──────── Data for analysis ────────
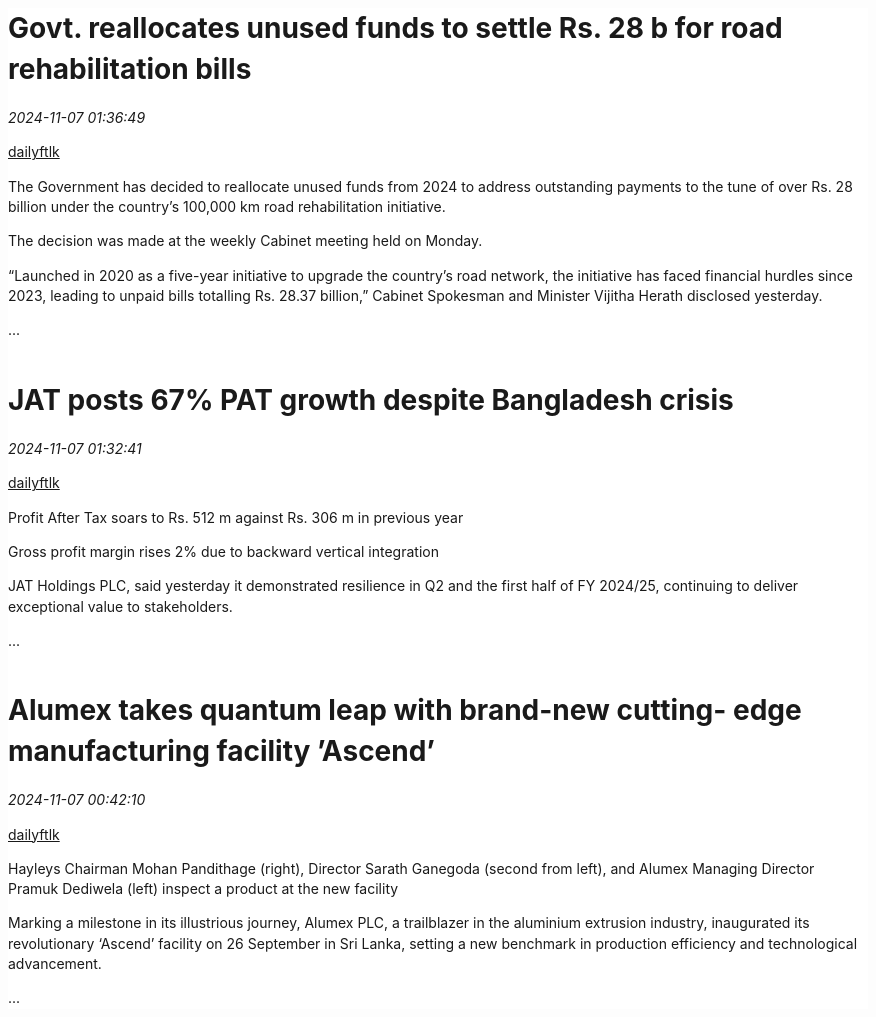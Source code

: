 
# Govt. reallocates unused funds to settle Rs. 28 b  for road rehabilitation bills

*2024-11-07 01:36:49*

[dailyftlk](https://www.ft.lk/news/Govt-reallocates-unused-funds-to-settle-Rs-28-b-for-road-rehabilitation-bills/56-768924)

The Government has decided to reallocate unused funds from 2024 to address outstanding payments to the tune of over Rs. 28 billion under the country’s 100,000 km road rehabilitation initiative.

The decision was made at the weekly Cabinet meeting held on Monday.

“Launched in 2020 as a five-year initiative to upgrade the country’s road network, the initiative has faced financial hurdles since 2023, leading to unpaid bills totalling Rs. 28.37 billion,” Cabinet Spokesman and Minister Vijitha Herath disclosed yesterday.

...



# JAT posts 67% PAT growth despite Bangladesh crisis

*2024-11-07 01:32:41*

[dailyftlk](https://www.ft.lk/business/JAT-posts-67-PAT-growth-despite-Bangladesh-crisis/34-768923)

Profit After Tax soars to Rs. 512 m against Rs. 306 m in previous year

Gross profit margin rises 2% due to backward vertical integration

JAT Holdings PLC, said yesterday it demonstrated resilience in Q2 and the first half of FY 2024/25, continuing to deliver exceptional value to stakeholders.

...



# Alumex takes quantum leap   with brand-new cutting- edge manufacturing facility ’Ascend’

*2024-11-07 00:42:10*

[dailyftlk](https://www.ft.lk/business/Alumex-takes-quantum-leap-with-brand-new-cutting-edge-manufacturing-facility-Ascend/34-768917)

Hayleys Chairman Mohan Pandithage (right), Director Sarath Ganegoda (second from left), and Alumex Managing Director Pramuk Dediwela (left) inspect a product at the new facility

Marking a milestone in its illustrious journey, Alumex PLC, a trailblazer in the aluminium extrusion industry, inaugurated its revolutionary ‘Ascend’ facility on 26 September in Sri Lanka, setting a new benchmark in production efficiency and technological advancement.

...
────────
**Assigned task**
The answer must consist solely of the lines from the first line of the records through the line containing "The decision was", reproduced exactly and without the pictures.

**Result for this exercise**
Source code

: 
# Govt. reallocates unused funds to settle Rs. 28 b  for road rehabilitation bills

*2024-11-07 01:36:49*

[dailyftlk](https://www.ft.lk/news/Govt-reallocates-unused-funds-to-settle-Rs-28-b-for-road-rehabilitation-bills/56-768924)

The Government has decided to reallocate unused funds from 2024 to address outstanding payments to the tune of over Rs. 28 billion under the country’s 100,000 km road rehabilitation initiative.

The decision was made at the weekly Cabinet meeting held on Monday.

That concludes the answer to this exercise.